• Instructions to follow: Wherever the word "LOCALAPPDATA" turns up in a line of the entries, copy that line.

[Collected data]
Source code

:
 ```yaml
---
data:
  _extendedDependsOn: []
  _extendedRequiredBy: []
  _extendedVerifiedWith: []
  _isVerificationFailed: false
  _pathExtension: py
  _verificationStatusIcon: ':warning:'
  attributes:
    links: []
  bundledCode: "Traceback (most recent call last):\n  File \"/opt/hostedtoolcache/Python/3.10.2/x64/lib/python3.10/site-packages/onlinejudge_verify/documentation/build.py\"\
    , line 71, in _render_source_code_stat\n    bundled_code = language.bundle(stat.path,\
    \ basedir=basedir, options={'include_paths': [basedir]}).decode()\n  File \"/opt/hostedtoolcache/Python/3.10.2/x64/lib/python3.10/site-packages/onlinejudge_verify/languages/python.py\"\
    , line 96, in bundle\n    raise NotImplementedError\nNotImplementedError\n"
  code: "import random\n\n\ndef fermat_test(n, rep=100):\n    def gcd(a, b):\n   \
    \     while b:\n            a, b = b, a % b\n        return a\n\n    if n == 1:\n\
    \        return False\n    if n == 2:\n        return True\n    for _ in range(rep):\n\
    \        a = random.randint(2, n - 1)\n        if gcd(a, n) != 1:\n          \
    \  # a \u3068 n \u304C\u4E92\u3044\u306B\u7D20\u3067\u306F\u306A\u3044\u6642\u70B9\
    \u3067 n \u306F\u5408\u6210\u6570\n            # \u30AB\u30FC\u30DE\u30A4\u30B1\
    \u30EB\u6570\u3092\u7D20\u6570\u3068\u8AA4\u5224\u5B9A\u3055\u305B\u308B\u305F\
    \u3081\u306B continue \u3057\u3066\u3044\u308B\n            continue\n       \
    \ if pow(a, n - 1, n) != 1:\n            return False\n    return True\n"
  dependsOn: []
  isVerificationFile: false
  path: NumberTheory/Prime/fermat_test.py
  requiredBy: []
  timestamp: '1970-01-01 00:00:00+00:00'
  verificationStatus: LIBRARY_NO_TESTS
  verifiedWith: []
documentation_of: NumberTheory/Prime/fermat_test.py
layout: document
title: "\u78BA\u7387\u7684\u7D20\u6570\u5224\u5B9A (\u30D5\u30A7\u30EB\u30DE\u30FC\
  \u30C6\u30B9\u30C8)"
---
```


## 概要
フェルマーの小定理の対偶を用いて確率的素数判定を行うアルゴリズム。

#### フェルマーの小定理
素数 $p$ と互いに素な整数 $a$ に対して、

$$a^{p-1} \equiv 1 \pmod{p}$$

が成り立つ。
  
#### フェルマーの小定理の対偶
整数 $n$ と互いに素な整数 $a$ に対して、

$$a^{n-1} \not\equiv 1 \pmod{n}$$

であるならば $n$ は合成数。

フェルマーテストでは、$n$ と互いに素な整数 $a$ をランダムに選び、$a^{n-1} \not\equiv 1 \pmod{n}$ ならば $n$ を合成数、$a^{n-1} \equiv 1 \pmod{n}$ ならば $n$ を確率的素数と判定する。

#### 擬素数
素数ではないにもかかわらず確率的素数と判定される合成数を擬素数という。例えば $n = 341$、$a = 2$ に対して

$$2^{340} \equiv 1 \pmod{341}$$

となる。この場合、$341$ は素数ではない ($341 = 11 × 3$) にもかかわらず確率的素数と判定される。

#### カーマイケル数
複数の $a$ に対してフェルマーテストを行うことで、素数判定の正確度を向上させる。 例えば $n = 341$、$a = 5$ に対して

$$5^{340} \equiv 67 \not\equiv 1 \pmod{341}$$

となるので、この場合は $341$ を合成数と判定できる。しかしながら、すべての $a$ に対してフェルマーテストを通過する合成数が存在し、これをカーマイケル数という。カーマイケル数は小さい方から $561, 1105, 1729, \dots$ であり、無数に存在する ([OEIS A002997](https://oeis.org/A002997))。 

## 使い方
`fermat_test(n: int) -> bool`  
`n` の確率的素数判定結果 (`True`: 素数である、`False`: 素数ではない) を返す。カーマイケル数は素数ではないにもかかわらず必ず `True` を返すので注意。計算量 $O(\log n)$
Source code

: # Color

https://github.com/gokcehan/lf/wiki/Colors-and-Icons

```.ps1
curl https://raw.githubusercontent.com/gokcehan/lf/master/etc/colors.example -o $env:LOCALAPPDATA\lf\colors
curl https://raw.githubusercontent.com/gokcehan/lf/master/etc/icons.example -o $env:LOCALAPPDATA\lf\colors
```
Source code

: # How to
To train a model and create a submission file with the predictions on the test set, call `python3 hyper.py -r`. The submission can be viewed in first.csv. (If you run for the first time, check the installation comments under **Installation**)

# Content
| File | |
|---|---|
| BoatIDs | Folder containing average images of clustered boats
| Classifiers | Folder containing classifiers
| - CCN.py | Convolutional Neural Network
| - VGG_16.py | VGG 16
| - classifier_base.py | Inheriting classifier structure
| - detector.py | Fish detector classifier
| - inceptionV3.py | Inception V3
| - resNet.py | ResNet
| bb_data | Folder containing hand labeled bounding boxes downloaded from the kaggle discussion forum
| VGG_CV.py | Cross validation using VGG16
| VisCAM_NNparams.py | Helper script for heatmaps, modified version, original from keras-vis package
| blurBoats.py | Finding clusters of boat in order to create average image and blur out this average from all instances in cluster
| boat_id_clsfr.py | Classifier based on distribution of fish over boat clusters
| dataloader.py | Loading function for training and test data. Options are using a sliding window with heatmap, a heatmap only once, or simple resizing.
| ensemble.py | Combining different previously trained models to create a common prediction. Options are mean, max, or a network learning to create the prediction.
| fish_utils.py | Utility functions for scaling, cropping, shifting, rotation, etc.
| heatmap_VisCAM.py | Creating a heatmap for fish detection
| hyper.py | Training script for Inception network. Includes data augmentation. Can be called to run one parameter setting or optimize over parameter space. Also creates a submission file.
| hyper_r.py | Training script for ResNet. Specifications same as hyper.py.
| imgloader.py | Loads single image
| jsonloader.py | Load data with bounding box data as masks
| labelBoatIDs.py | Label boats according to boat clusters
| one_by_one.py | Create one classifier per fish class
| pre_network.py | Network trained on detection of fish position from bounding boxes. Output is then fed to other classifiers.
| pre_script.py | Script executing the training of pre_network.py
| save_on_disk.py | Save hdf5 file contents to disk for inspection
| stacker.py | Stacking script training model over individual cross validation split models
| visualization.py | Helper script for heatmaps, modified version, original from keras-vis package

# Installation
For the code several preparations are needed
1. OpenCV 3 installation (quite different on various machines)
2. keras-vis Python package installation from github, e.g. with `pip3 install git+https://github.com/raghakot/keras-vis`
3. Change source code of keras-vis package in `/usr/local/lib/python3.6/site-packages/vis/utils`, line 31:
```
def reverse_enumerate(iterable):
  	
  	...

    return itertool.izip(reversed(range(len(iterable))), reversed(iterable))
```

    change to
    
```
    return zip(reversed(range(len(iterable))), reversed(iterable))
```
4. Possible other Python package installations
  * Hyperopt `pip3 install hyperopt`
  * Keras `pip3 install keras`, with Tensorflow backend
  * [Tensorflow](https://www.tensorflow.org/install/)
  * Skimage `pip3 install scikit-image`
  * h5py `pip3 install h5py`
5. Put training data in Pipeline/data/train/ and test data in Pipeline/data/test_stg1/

• Your solution:
curl https://raw.githubusercontent.com/gokcehan/lf/master/etc/colors.example -o $env:LOCALAPPDATA\lf\colors
curl https://raw.githubusercontent.com/gokcehan/lf/master/etc/icons.example -o $env:LOCALAPPDATA\lf\colors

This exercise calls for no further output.